Ciara McDonnell rounds up 10 walks to blow the cobwebs away on New Year’s Day.
Cliffs of Moher Coastal Walk
Stretching 18km and linking the towns of Doolin and Liscannor, via the Cliffs of Moher Visitor Centre, this spectacular coastal jaunt will make you feel as though you are quite literally, on the edge of the world.
The walk is not suitable for children or people who are nervous of heights, because while it starts on protected paths, it changes very suddenly to a challenging and demanding trail, with no barriers, handrails or seaward fencing.
If you are feeling a little delicate then take the section from Doolin to the Cliffs of Moher, which is 8km long and takes about two hours each way.
At 20km, the loop walk through woodland, grassy slopes and the peaks of Galtymore and Greenane will pose a challenge for the less fit among us.
The route is very steep, and will likely require a few stops along the way. After rain, the trail can be quite slippy, so be sure to wear appropriate footwear and watch your step.
The views enjoyed on this hike are spectacular, and you’ll have the opportunity to look right over the majestic Glen of Aherlow as you stop for a snack and a drink along the way.
Split into 18 sections, the 196km circular Beara Way has parts to suit all ages and abilities. Remote and unspoilt, it takes in spectacular mountainscapes as well as coastal walks. It’s worth planning ahead and finding the part of the Beara Way that will suit you; whether it’s ancient burial monuments or woodland paths and open moorland, you’ll find it along the way.
High flyers will not want to miss out on section eight, which takes you on a moderate circuit from the cable car that goes to Dursey Island, to Garnish Island, Glanarough and Ballynacarriga.
As the site of Fionn Mac Cumhall’s hunting lodge, Bonane is steeped in ancient history being home to over 250 archaeological sites. Located between Glengarrif and Kenmare, it links both the Ring of Kerry and the Ring of Beara through a unique hand-cut tunnel, taking walkers through farmland and along laneways, woodland tracks, cross country and hillside. At 5km, it’s entirely achievable and will take an hour and a half at moderate pace.
The 200km of signposted walking trail along the Kerry Way is Ireland’s longest walking trail and still one of its most popular. It begins and ends in Killarney, looping around the Iveragh Peninsula in an anti clockwise direction, pasting through some of the most dramatic scenery Ireland has to offer.

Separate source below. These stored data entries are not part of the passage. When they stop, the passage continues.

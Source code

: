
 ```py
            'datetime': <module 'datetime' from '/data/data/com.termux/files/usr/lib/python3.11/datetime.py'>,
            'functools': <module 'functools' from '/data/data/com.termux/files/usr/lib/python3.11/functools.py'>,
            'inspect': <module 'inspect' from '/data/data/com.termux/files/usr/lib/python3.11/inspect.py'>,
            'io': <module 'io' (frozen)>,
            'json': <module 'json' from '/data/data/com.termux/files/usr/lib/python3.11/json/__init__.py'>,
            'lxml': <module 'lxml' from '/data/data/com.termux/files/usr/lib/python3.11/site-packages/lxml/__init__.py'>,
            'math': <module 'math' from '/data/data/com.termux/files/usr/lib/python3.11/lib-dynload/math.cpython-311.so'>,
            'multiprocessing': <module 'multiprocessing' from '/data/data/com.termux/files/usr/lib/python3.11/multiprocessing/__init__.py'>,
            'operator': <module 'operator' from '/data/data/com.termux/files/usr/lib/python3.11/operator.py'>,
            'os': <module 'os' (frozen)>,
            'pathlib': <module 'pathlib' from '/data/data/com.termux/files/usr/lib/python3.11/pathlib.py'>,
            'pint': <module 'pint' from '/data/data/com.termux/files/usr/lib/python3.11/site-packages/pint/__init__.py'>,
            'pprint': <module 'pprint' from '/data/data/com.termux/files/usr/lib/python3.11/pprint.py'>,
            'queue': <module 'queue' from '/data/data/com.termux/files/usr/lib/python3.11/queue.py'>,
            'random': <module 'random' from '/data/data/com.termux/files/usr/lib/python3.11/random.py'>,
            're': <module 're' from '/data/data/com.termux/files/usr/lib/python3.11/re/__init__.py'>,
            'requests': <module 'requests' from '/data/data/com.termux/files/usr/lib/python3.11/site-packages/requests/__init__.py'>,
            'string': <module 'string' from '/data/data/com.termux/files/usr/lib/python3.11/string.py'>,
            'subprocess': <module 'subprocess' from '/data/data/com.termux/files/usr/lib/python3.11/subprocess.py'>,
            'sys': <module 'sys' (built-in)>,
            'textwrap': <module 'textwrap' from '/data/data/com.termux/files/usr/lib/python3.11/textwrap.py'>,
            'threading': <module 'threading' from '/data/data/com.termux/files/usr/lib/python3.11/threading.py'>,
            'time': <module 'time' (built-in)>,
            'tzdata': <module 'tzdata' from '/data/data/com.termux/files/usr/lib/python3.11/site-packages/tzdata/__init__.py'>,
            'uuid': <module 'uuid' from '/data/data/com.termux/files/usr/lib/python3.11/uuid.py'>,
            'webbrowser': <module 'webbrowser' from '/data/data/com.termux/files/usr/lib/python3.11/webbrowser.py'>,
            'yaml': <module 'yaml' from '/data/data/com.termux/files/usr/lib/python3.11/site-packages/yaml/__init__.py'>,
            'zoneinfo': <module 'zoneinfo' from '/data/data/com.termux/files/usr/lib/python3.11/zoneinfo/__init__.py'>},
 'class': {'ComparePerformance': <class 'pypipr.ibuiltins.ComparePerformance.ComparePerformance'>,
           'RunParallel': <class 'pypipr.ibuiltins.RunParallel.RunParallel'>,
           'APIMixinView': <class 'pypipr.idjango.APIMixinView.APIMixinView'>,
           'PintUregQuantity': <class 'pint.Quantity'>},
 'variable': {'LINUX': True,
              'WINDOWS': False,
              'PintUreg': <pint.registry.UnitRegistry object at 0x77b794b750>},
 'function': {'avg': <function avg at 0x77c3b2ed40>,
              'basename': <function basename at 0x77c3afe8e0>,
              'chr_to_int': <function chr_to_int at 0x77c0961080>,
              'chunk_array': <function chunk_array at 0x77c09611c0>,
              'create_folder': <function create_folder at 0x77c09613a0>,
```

To cover as much ground as possible, it’s worth driving part of the way; it’s very difficult to choose the best section, and you won’t want to miss out.
Ballyhoura Nature Trail
If your kids are likely to shout about being bored while out on a family walk, then consider the 5km Ballyhoura Nature Trail as a way to kick off the New Year. Located at the Ballyhoura Mountain Bike centre, it has over 20 creatures hidden throughout the wooded trail that children have to uncover along the way.
Nestled in among the trees, kids have to keep their eyes peeled, while ticking off their findings on a nature trail guide that you can pick up at the centre. The walk takes about 40 minutes, so is perfect for small children.
Youghal Heritage Trail
Meander along the 2km trail that takes you on a self-guided walk that take you by the town’s famous 13th century walls, which are some of the most well preserved examples in Ireland.
Other heritage trails in Youghal include a Historic Core Walk (3km), a Graveyard Trail (1.5km) and a Medieval Garden Walk (1.5km), should you find yourself still rearing to go once you’ve finished.
City dwellers will know all about the peace that can be found at the Lee Fields. Take a gentle 3km stroll by the River Lee and check out the swimmers and canoeists who brave the cold water of the river all year round. The path is well laid, and ideal for those with buggies, though beware, it tends to get very busy in the middle of the day with traffic from joggers and speed walkers clogging the way.
Irish Fairy Trails
There are two magical fairy trails to be in County Kerry. The first is at Derrynane House and the second is at Darryquin on the Ring of Kerry.
Both are extremely easily navigable, expect to find elaborate fairy houses in the strangest of places, and an overall sense of magical mischief that will keep children powering through the forest as they try to find some real life fairies to play with.
The Sheep’s Head Way is a 200km trail on the narrow peninsula located between Bantry and Dunmanus Bay.
Wild and windy, the terrain is varied and includes old boreens, open grassy and heathery hill, rock, field paths, quiet roads and some short stretches of woodland path. You’ll come across the remains of an old copper mine stone circles, standing stones and a Napoleonic signal tower.
If you’re really lucky, you might even catch a glimpse of the dolphins and whales that swim off the most western part of the headland.